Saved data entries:
★ ★ ★

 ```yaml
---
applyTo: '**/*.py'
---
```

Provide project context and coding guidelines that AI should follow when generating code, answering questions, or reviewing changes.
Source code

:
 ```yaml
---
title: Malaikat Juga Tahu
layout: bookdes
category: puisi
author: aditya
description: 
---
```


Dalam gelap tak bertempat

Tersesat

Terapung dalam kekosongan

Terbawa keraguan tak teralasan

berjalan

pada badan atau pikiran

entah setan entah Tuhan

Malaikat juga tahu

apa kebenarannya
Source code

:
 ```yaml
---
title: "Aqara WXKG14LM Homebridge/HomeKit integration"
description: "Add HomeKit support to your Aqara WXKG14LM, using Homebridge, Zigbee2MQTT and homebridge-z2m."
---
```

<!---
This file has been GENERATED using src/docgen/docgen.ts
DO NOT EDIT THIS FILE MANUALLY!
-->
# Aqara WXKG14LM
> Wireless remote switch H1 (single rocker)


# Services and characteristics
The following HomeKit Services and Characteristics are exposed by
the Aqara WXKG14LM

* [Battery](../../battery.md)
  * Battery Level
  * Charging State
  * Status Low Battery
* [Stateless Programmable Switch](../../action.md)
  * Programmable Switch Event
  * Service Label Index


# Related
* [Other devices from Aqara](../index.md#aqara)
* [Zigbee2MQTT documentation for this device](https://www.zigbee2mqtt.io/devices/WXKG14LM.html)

★ ★ ★

What to produce: Transcribe exactly, and only, the lines that extend from the one containing "[Stateless Programmable Switch](../../action.md)" to the end of the records above, inclusive of both.

Completed exercise:
* [Stateless Programmable Switch](../../action.md)
  * Programmable Switch Event
  * Service Label Index


# Related
* [Other devices from Aqara](../index.md#aqara)
* [Zigbee2MQTT documentation for this device](https://www.zigbee2mqtt.io/devices/WXKG14LM.html)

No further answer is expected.